Find and copy the lines in the records beneath this task that contain the word "разі".

Dataset entries
• • • •
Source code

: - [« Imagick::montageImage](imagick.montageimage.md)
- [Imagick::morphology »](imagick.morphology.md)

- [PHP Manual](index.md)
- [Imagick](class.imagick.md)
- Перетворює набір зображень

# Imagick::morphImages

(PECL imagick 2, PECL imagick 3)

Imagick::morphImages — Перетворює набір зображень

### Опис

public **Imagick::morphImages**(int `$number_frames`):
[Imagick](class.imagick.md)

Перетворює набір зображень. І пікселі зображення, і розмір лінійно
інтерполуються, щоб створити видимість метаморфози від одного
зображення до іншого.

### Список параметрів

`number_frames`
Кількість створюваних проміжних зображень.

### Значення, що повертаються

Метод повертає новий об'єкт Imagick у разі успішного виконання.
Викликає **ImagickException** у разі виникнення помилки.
• • • •
> [Task answer]
Метод повертає новий об'єкт Imagick у разі успішного виконання.
Викликає **ImagickException** у разі виникнення помилки.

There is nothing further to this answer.